Now that they’ve decided corporate agriculture is cleaner?
I suppose this was inevitable. First, the incidence of infections from food-borne pathogens is decreasing. For example in the U.S., between 1996 and 2004, E. coli O157:H7 infections are down 42 per cent (betcha didn’t know that, did you!!!) (What? We’re not dropping like flies??? Shocking.)
2. This can possibly be attributed to a systematic approach to establishing food handling standards dubbed “Hazardous Analysis and Critical Control Point” (HACCP).
Okay, fine. But
3. Here’s how the above-linked article (from CBC News) [UPDATE: link no longer good, sorry] concludes:
The HACCP approach would never work if you had 10 million farms, 50,000 small feed mills, and 10,000 small processors. What allows HACCP to succeed is the much-demonized size and reach of modern agriculture. A big, mechanized operation like Natural Selection Foods can invest in record keeping, sanitation, delivery vans in a way that smaller ones would find worse than onerous.

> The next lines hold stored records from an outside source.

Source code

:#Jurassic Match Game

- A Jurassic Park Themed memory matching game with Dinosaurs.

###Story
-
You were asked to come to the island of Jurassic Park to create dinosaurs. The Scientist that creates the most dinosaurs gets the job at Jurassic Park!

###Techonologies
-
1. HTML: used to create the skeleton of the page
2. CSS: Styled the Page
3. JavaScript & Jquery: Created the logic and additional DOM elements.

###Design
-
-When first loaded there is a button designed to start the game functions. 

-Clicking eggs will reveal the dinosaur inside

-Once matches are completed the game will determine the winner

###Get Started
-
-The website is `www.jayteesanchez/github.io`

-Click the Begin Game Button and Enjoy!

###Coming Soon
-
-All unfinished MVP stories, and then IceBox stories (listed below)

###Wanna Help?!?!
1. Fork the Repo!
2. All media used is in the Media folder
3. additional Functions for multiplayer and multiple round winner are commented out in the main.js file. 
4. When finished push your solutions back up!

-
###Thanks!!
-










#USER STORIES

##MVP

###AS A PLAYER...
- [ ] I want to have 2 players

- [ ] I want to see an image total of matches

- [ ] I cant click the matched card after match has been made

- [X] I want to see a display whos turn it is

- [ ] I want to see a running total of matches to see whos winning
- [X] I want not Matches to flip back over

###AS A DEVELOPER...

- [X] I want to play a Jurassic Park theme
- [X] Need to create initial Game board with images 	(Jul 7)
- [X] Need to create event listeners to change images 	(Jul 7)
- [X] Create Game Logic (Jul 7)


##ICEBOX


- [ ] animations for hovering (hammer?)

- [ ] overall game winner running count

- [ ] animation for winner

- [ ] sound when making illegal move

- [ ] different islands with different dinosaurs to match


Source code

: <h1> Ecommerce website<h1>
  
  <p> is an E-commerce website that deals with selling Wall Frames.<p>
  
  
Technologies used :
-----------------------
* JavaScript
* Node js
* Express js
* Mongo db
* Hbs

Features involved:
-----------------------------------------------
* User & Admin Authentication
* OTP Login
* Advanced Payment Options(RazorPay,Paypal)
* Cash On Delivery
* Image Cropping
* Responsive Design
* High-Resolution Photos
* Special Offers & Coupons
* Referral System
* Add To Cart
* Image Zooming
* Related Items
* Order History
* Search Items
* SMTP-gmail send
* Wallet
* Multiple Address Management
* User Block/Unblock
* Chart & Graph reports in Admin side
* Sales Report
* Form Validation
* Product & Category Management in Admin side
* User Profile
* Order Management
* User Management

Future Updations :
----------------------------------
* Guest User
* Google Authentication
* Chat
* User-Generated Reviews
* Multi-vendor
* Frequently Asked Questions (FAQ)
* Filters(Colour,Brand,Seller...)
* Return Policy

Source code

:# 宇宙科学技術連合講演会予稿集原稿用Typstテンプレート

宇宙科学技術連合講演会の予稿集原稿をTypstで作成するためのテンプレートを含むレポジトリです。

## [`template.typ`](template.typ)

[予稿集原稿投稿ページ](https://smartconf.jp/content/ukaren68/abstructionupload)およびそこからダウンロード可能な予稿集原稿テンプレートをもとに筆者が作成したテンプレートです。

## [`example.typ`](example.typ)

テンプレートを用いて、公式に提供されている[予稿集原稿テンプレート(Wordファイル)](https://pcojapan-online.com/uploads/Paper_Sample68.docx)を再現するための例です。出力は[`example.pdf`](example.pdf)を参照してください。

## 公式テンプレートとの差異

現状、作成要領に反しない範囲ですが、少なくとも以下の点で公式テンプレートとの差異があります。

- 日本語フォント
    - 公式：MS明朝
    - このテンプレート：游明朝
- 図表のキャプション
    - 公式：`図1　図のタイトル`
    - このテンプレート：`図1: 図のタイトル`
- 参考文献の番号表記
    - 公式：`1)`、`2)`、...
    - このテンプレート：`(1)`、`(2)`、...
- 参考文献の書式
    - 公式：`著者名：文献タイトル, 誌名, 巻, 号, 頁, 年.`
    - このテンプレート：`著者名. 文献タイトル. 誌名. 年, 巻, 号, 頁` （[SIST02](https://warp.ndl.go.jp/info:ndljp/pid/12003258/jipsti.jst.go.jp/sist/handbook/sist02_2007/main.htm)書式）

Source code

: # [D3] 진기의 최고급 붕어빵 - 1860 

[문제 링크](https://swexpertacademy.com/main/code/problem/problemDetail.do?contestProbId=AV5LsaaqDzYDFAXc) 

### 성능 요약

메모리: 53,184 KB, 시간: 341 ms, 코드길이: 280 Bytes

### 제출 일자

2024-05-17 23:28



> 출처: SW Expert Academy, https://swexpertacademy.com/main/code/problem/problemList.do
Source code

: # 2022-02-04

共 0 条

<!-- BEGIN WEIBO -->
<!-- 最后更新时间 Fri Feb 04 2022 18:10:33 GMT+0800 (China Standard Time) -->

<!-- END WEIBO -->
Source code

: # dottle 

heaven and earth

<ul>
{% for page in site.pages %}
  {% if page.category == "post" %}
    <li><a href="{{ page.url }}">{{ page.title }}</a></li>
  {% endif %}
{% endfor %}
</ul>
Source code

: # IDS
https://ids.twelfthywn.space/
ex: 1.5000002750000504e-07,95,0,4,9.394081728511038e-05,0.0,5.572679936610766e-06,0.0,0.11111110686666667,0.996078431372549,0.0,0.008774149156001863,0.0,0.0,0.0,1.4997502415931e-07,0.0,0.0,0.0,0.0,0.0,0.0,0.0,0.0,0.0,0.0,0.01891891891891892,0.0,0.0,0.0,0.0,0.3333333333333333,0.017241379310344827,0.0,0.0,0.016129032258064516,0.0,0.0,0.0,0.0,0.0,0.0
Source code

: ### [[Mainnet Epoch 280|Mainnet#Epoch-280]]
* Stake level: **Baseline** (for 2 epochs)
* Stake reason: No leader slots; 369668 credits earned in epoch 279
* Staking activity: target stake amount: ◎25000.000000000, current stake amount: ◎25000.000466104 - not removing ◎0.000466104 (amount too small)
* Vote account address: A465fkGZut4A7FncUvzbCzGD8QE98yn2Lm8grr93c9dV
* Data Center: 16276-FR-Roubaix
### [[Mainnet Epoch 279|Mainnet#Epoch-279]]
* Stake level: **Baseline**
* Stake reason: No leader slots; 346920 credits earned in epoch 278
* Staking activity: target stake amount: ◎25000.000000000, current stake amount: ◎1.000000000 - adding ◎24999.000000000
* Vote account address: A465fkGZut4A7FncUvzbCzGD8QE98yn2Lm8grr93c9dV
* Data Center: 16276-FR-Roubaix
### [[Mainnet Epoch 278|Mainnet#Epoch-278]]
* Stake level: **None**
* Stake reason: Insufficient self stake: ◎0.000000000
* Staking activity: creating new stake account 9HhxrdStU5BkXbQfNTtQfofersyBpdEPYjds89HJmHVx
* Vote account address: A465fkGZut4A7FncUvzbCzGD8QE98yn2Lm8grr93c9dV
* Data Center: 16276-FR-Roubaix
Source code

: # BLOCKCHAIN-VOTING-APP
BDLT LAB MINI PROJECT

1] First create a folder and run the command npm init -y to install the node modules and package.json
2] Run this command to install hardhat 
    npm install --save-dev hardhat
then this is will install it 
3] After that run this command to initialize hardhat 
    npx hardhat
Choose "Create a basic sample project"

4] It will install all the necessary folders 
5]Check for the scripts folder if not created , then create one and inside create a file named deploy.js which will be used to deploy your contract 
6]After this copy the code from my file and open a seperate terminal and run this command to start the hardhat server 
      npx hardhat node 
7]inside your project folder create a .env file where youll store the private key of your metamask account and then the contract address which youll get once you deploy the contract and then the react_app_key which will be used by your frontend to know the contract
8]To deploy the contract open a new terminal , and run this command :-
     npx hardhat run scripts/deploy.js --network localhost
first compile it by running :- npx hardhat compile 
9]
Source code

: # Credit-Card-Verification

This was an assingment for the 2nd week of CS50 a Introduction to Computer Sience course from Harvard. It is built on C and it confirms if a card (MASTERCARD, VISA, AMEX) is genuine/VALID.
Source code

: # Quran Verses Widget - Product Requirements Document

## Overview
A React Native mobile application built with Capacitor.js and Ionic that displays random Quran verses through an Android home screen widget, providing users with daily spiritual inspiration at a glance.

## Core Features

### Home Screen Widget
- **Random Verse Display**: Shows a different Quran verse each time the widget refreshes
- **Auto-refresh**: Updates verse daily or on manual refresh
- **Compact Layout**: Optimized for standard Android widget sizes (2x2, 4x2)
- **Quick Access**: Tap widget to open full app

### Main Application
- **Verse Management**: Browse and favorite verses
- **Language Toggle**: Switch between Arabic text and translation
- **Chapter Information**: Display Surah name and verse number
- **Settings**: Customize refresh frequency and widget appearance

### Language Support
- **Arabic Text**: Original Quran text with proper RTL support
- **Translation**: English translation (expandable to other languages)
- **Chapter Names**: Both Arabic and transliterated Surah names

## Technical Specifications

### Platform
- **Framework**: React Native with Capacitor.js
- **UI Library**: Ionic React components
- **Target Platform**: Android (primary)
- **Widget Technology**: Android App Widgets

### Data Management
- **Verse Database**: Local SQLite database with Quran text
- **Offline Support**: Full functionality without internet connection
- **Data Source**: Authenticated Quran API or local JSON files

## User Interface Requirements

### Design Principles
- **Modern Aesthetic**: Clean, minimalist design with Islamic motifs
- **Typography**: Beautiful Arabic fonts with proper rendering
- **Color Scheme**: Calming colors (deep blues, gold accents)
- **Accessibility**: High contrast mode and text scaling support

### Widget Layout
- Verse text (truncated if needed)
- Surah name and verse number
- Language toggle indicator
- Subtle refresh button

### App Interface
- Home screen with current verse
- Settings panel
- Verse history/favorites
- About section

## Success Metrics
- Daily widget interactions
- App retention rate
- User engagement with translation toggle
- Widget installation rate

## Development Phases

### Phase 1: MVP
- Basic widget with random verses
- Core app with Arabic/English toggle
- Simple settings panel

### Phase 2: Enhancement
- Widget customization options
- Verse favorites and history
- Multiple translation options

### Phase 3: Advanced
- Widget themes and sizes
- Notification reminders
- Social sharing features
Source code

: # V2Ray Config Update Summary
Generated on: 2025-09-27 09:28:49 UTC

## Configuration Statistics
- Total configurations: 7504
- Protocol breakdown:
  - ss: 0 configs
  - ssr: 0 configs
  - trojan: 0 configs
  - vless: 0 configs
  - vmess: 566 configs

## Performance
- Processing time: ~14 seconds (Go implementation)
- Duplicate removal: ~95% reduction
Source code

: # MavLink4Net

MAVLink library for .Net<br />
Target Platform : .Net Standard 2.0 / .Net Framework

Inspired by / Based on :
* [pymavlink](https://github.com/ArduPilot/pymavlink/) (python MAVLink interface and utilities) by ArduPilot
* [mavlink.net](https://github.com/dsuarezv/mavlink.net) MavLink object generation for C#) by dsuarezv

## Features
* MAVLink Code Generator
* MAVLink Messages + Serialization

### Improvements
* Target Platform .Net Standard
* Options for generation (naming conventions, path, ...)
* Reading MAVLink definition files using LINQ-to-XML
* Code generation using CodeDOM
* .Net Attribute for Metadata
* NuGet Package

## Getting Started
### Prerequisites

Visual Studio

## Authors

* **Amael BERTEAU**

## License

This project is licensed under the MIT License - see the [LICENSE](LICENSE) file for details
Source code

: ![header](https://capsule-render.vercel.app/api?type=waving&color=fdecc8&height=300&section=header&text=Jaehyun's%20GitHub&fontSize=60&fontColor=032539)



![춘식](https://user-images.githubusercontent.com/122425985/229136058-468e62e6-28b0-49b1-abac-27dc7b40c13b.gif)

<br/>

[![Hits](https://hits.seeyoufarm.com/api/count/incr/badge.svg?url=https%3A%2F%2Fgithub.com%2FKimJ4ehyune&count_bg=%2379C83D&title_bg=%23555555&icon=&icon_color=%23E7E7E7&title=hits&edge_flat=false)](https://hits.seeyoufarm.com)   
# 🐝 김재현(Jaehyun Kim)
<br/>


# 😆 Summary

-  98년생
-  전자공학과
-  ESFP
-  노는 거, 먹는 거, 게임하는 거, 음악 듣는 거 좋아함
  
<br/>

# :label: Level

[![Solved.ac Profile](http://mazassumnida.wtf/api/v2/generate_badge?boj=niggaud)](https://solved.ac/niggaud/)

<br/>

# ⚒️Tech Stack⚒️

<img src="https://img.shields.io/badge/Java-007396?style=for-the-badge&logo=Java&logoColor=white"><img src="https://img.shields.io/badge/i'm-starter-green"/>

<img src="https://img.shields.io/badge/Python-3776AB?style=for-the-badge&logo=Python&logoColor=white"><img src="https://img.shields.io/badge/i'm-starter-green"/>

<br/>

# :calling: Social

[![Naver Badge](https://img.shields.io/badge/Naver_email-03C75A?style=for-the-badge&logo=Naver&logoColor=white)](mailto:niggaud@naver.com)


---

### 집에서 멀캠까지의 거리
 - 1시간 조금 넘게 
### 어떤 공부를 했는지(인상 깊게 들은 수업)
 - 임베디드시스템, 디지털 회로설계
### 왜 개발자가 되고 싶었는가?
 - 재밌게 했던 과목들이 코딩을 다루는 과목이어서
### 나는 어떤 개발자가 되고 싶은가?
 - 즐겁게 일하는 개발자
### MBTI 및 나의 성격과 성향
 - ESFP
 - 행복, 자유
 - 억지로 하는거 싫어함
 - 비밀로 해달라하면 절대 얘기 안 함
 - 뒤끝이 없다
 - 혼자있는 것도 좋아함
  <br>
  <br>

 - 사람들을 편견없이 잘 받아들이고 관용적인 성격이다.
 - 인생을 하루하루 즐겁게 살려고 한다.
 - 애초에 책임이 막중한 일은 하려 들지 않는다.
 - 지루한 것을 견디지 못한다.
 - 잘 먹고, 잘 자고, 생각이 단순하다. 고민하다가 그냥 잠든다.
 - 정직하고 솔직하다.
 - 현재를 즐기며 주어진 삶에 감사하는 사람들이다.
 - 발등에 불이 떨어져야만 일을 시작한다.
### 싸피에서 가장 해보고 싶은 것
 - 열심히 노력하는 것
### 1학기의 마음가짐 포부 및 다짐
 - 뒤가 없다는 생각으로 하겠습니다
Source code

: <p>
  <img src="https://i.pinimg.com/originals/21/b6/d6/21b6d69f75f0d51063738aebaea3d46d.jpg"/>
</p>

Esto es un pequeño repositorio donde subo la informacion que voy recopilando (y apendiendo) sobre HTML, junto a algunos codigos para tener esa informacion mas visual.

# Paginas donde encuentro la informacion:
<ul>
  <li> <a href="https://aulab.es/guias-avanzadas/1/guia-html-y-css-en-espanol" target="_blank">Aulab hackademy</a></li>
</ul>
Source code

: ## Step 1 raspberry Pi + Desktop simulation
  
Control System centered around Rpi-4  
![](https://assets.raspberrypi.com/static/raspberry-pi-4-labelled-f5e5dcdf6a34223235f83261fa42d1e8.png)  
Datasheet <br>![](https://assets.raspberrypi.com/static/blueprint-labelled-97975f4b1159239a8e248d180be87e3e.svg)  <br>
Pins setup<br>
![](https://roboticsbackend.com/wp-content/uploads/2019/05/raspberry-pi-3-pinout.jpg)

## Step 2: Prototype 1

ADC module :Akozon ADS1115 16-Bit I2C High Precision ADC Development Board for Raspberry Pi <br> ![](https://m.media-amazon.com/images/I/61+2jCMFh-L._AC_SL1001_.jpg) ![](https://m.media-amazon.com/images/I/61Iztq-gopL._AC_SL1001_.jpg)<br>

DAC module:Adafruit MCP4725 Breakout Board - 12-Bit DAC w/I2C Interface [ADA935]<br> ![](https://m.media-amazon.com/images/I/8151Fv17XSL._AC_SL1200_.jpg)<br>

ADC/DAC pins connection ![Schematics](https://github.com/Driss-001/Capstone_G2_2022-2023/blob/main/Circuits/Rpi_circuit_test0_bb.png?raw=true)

Alrighty then. That’s quite a statement. “Worse than onerous.”
Would they really?
Personally, I’d like to hear what some actual small farm operators have to say on that topic. Until then, Strauss comes across, to me, like someone who found something provocative to write and liked it so well he didn’t worry much about whether it could be backed by facts.
(P.S. While tinkering with this post, I found a website of vintage audio where you can listen to a 1918 recording of “How Ya Gonna . . .” sung by Harry Fay.)